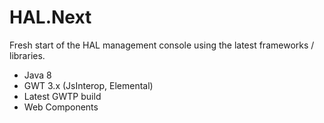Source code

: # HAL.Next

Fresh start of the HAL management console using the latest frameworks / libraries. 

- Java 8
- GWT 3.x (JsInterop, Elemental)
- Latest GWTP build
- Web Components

▬▬▬▬▬▬▬▬▬▬

# [TASK ITEM]
Pictures are to be dropped, and the remaining data set down exactly.

# [SOLUTION TO THIS TASK]
Source code

: # HAL.Next

Fresh start of the HAL management console using the latest frameworks / libraries. 

- Java 8
- GWT 3.x (JsInterop, Elemental)
- Latest GWTP build
- Web Components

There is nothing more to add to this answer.